Folger Finds delivers delightful and insightful moments with the Folger collection. Sarah Hovde, a cataloger at the Folger Shakespeare Library, unearths the contract between the producer, the director, and the star of the longest-running Shakespeare play on Broadway, Othello.
The Theatre Guild’s 1943 production of Othello was the first major production of the Shakespeare play in the United States to cast a black Othello, noted actor and civil rights activist Paul Robeson, together with an otherwise white cast. The production was quite popular, and still holds the record for longest-running Shakespeare play on Broadway, with 296 performances between October 1943 and June 1944. (It then toured the U.S. and Canada for another season, playing in 45 cities between September 1944 and May 1945.)

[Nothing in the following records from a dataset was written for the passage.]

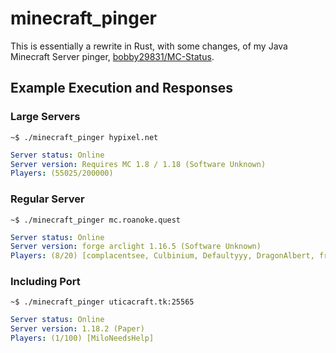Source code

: # minecraft_pinger
This is essentially a rewrite in Rust, with some changes, of my Java Minecraft Server pinger,
[bobby29831/MC-Status](https://github.com/bobby29831/MC-Status).

## Example Execution and Responses

### Large Servers
```shell
~$ ./minecraft_pinger hypixel.net
```

```yaml
Server status: Online
Server version: Requires MC 1.8 / 1.18 (Software Unknown)
Players: (55025/200000)
```

### Regular Server
```shell
~$ ./minecraft_pinger mc.roanoke.quest
```

```yaml
Server status: Online
Server version: forge arclight 1.16.5 (Software Unknown)
Players: (8/20) [complacentsee, Culbinium, Defaultyyy, DragonAlbert, frankzzz, Hihoshi32, Houta, OneCentCoin]
```

### Including Port
```shell
~$ ./minecraft_pinger uticacraft.tk:25565
```

```yaml
Server status: Online
Server version: 1.18.2 (Paper)
Players: (1/100) [MiloNeedsHelp]
```


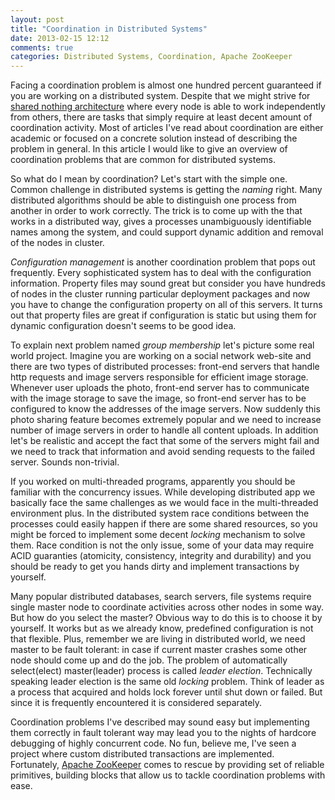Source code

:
 ```yaml
---
layout: post
title: "Coordination in Distributed Systems"
date: 2013-02-15 12:12
comments: true
categories: Distributed Systems, Coordination, Apache ZooKeeper
---
```


Facing a coordination problem is almost one hundred percent guaranteed if you are working on a distributed system. Despite that we might strive for [shared nothing architecture](http://en.wikipedia.org/wiki/Shared_nothing_architecture) where every node is able to work independently from others, there are tasks that simply require at least decent amount of coordination activity. Most of articles I've read about coordination are either academic or focused on a concrete solution instead of describing the problem in general. In this article I would like to give an overview of coordination problems that are common for distributed systems.

So what do I mean by coordination? Let's start with the simple one. Common challenge in distributed systems is getting the *naming* right. Many distributed algorithms should be able to distinguish one process from another in order to work correctly. The trick is to come up with the that works in a distributed way, gives a processes unambiguously identifiable names among the system, and could support dynamic addition and removal of the nodes in cluster.

*Configuration management* is another coordination problem that pops out frequently. Every sophisticated system has to deal with the configuration information. Property files may sound great but consider you have hundreds of nodes in the cluster running particular deployment packages and now you have to change the configuration property on all of this servers. It turns out that property files are great if configuration is static but using them for dynamic configuration doesn't seems to be good idea.

To explain next problem named *group membership* let's picture some real world project. Imagine you are working on a social network web-site and there are two types of distributed processes: front-end servers that handle http requests and image servers responsible for efficient image storage. Whenever user uploads the photo, front-end server has to communicate with the image storage to save the image, so front-end server has to be configured to know the addresses of the image servers. Now suddenly this photo sharing feature becomes extremely popular and we need to increase number of image servers in order to handle all content uploads. In addition let's be realistic and accept the fact that some of the servers might fail and we need to track that information and avoid sending requests to the failed server. Sounds non-trivial.

If you worked on multi-threaded programs, apparently you should be familiar with the concurrency issues. While developing distributed app we basically face the same challenges as we would face in the multi-threaded environment plus. In the distributed system race conditions between the processes could easily happen if there are some shared resources, so you might be forced to implement some decent *locking* mechanism to solve them. Race condition is not the only issue, some of your data may require ACID guaranties (atomicity, consistency, integrity and durability) and you should be ready to get you hands dirty and implement transactions by yourself.

Many popular distributed databases, search servers, file systems require single master node to coordinate activities across other nodes in some way. But how do you select the master? Obvious way to do this is to choose it by yourself. It works but as we already know, predefined configuration is not that flexible. Plus, remember we are living in distributed world, we need master to be fault tolerant: in case if current master crashes some other node should come up and do the job. The problem of automatically select(elect) master(leader) process is called *leader election*. Technically speaking leader election is the same old *locking* problem. Think of leader as a process that acquired and holds lock forever until shut down or failed. But since it is frequently encountered it is considered separately.

Coordination problems I've described may sound easy but implementing them correctly in fault tolerant way may lead you to the nights of hardcore debugging of highly concurrent code. No fun, believe me, I've seen a project where custom distributed transactions are implemented. Fortunately, [Apache ZooKeeper](http://zookeeper.apache.org/) comes to rescue by providing set of reliable primitives, building blocks that allow us to tackle coordination problems with ease.

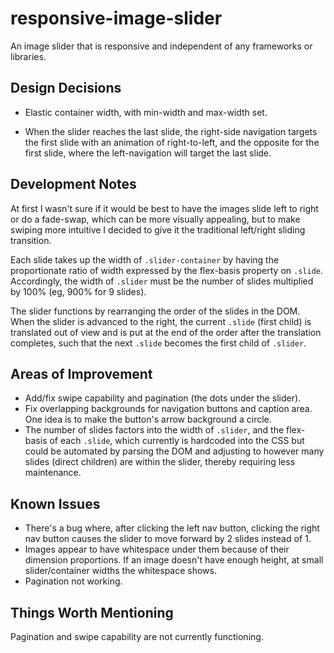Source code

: # responsive-image-slider
An image slider that is responsive and independent of any frameworks or libraries.

## Design Decisions
* Elastic container width, with min-width and max-width set.

* When the slider reaches the last slide, the right-side navigation targets the first slide with an animation of right-to-left, and the opposite for the first slide, where the left-navigation will target the last slide.

## Development Notes
At first I wasn't sure if it would be best to have the images slide left to right or do a fade-swap, which can be more visually appealing, but to make swiping more intuitive I decided to give it the traditional left/right sliding transition.

Each slide takes up the width of ```.slider-container``` by having the proportionate ratio of width expressed by the flex-basis property on ```.slide```. Accordingly, the width of ```.slider``` must be the number of slides multiplied by 100% (eg, 900% for 9 slides).

The slider functions by rearranging the order of the slides in the DOM. When the slider is advanced to the right, the current ```.slide``` (first child) is translated out of view and is put at the end of the order after the translation completes, such that the next ```.slide``` becomes the first child of ```.slider```.

## Areas of Improvement
* Add/fix swipe capability and pagination (the dots under the slider).
* Fix overlapping backgrounds for navigation buttons and caption area. One idea is to make the button's arrow background a circle.
* The number of slides factors into the width of ```.slider```, and the flex-basis of each ```.slide```, which currently is hardcoded into the CSS but could be automated by parsing the DOM and adjusting to however many slides (direct children) are within the slider, thereby requiring less maintenance.

## Known Issues
* There's a bug where, after clicking the left nav button, clicking the right nav button causes the slider to move forward by 2 slides instead of 1.
* Images appear to have whitespace under them because of their dimension proportions. If an image doesn't have enough height, at small slider/container widths the whitespace shows.
* Pagination not working.

## Things Worth Mentioning
Pagination and swipe capability are not currently functioning.
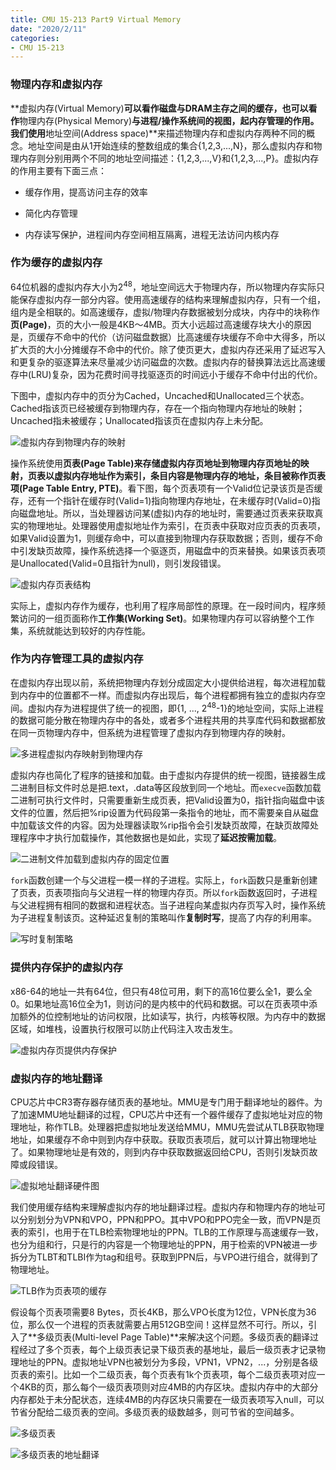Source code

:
 ```yaml
---
title: CMU 15-213 Part9 Virtual Memory
date: "2020/2/11"
categories:
- CMU 15-213
---
```


### 物理内存和虚拟内存

**虚拟内存(Virtual Memory)**可以看作磁盘与DRAM主存之间的缓存，也可以看作**物理内存(Physical Memory)**与进程/操作系统间的视图，起内存管理的作用。我们使用**地址空间(Address space)**来描述物理内存和虚拟内存两种不同的概念。地址空间是由从1开始连续的整数组成的集合{1,2,3,...,N}，那么虚拟内存和物理内存则分别用两个不同的地址空间描述：{1,2,3,...,V}和{1,2,3,...,P}。虚拟内存的作用主要有下面三点：

* 缓存作用，提高访问主存的效率

* 简化内存管理

* 内存读写保护，进程间内存空间相互隔离，进程无法访问内核内存


### 作为缓存的虚拟内存

64位机器的虚拟内存大小为2<sup>48</sup>，地址空间远大于物理内存，所以物理内存实际只能保存虚拟内存一部分内容。使用高速缓存的结构来理解虚拟内存，只有一个组，组内是全相联的。如高速缓存，虚拟/物理内存数据被划分成块，内存中的块称作**页(Page)**，页的大小一般是4KB～4MB。页大小远超过高速缓存块大小的原因是，页缓存不命中的代价（访问磁盘数据）比高速缓存块缓存不命中大得多，所以扩大页的大小分摊缓存不命中的代价。除了使页更大，虚拟内存还采用了延迟写入和更复杂的驱逐算法来尽量减少访问磁盘的次数。虚拟内存的替换算法远比高速缓存中(LRU)复杂，因为花费时间寻找驱逐页的时间远小于缓存不命中付出的代价。

下图中，虚拟内存中的页分为Cached，Uncached和Unallocated三个状态。Cached指该页已经被缓存到物理内存，存在一个指向物理内存地址的映射；Uncached指未被缓存；Unallocated指该页在虚拟内存上未分配。

![虚拟内存到物理内存的映射](https://i.loli.net/2020/02/10/zrh9CUqesF6xBJv.png)

操作系统使用**页表(Page Table)**来存储虚拟内存页地址到物理内存页地址的映射，页表以虚拟内存地址作为索引，条目内容是物理内存的地址，条目被称作**页表项(Page Table Entry, PTE)**。看下图，每个页表项有一个Valid位记录该页是否缓存，还有一个指针在缓存时(Valid=1)指向物理内存地址，在未缓存时(Valid=0)指向磁盘地址。所以，当处理器访问某(虚拟)内存的地址时，需要通过页表来获取真实的物理地址。处理器使用虚拟地址作为索引，在页表中获取对应页表的页表项，如果Valid设置为1，则缓存命中，可以直接到物理内存获取数据；否则，缓存不命中引发缺页故障，操作系统选择一个驱逐页，用磁盘中的页来替换。如果该页表项是Unallocated(Valid=0且指针为null)，则引发段错误。

![虚拟内存页表结构](https://i.loli.net/2020/02/10/gut7UC2jek935oQ.png)

实际上，虚拟内存作为缓存，也利用了程序局部性的原理。在一段时间内，程序频繁访问的一组页面称作**工作集(Working Set)**。如果物理内存可以容纳整个工作集，系统就能达到较好的内存性能。


### 作为内存管理工具的虚拟内存

在虚拟内存出现以前，系统把物理内存划分成固定大小提供给进程，每次进程加载到内存中的位置都不一样。而虚拟内存出现后，每个进程都拥有独立的虚拟内存空间。虚拟内存为进程提供了统一的视图，即{1, ..., 2<sup>48</sup>-1}的地址空间，实际上进程的数据可能分散在物理内存中的各处，或者多个进程共用的共享库代码和数据都放在同一页物理内存中，但系统为进程管理了虚拟内存到物理内存的映射。

![多进程虚拟内存映射到物理内存](https://i.loli.net/2020/02/10/NVuaMq3APIJ9Sg2.png)

虚拟内存也简化了程序的链接和加载。由于虚拟内存提供的统一视图，链接器生成二进制目标文件时总是把.text，.data等区段放到同一个地址。而`execve`函数加载二进制可执行文件时，只需要重新生成页表，把Valid设置为0，指针指向磁盘中该文件的位置，然后把%rip设置为代码段第一条指令的地址，而不需要亲自从磁盘中加载该文件的内容。因为处理器读取%rip指令会引发缺页故障，在缺页故障处理程序中才执行加载操作，其他数据也是如此，实现了**延迟按需加载**。

![二进制文件加载到虚拟内存的固定位置](https://i.loli.net/2020/02/10/9KdHMGAiWhkvEZc.png)

`fork`函数创建一个与父进程一模一样的子进程。实际上，`fork`函数只是重新创建了页表，页表项指向与父进程一样的物理内存页。所以`fork`函数返回时，子进程与父进程拥有相同的数据和进程状态。当子进程向某虚拟内存页写入时，操作系统为子进程复制该页。这种延迟复制的策略叫作**复制时写**，提高了内存的利用率。

![写时复制策略](https://i.loli.net/2020/02/10/f8GULzHm6lWgZDk.png)

### 提供内存保护的虚拟内存

x86-64的地址一共有64位，但只有48位可用，剩下的高16位要么全1，要么全0。如果地址高16位全为1，则访问的是内核中的代码和数据。可以在页表项中添加额外的位控制地址的访问权限，比如读写，执行，内核等权限。为内存中的数据区域，如堆栈，设置执行权限可以防止代码注入攻击发生。

![虚拟内存页提供内存保护](https://i.loli.net/2020/02/10/gxOlmjytdfHwYoM.png)


### 虚拟内存的地址翻译

CPU芯片中CR3寄存器存储页表的基地址。MMU是专门用于翻译地址的器件。为了加速MMU地址翻译的过程，CPU芯片中还有一个器件缓存了虚拟地址对应的物理地址，称作TLB。处理器把虚拟地址发送给MMU，MMU先尝试从TLB获取物理地址，如果缓存不命中则到内存中获取。获取页表项后，就可以计算出物理地址了。如果物理地址是有效的，则到内存中获取数据返回给CPU，否则引发缺页故障或段错误。

![虚拟地址翻译硬件图](https://i.loli.net/2020/02/10/GI1UnJe6vyuctMo.png)

我们使用缓存结构来理解虚拟内存的地址翻译过程。虚拟内存和物理内存的地址可以分别划分为VPN和VPO，PPN和PPO。其中VPO和PPO完全一致，而VPN是页表的索引，也用于在TLB检索物理地址的PPN。TLB的工作原理与高速缓存一致，也分为组和行，只是行的内容是一个物理地址的PPN，用于检索的VPN被进一步拆分为TLBT和TLBI作为tag和组号。获取到PPN后，与VPO进行组合，就得到了物理地址。

![TLB作为页表项的缓存](https://i.loli.net/2020/02/10/fB8SvR1AiM5pksj.png)

假设每个页表项需要8 Bytes，页长4KB，那么VPO长度为12位，VPN长度为36位，那么仅一个进程的页表就需要占用512GB空间！这样显然不可行。所以，引入了**多级页表(Multi-level Page Table)**来解决这个问题。多级页表的翻译过程经过了多个页表，每个上级页表记录下级页表的基地址，最后一级页表才记录物理地址的PPN。虚拟地址VPN也被划分为多段，VPN1，VPN2，...，分别是各级页表的索引。比如一个二级页表，每个页表有1k个页表项，每个二级页表项对应一个4KB的页，那么每个一级页表项则对应4MB的内存区块。虚拟内存中的大部分内存都处于未分配状态，连续4MB的内存区块只需要在一级页表项写入null，可以节省分配给二级页表的空间。多级页表的级数越多，则可节省的空间越多。

![多级页表](https://i.loli.net/2020/02/10/Eu5S9qlIPWUToga.png)

![多级页表的地址翻译](https://i.loli.net/2020/02/10/tfDOmGhMFEsaodN.png)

The two unassuming typescript pages below are the contract made between the Theatre Guild and the play’s producer John Haggott, director Margaret Webster, and star Paul Robeson.
The contract sets out the expected run of Othello – starting outside of New York City for three weeks before opening in New York’s theatrical district – and shares creative control over “all artistic aspects of the production” between Robeson, Haggott, and Webster. Additionally, it gives Robeson, “solely and exclusively,” the final say on casting and costume decisions.
The souvenir program included a full spread of still photographs from the play, background on Othello‘s theatrical history, and commentary by Webster on the centrality of race to Othello and how previous casting decisions had handled this aspect of the play.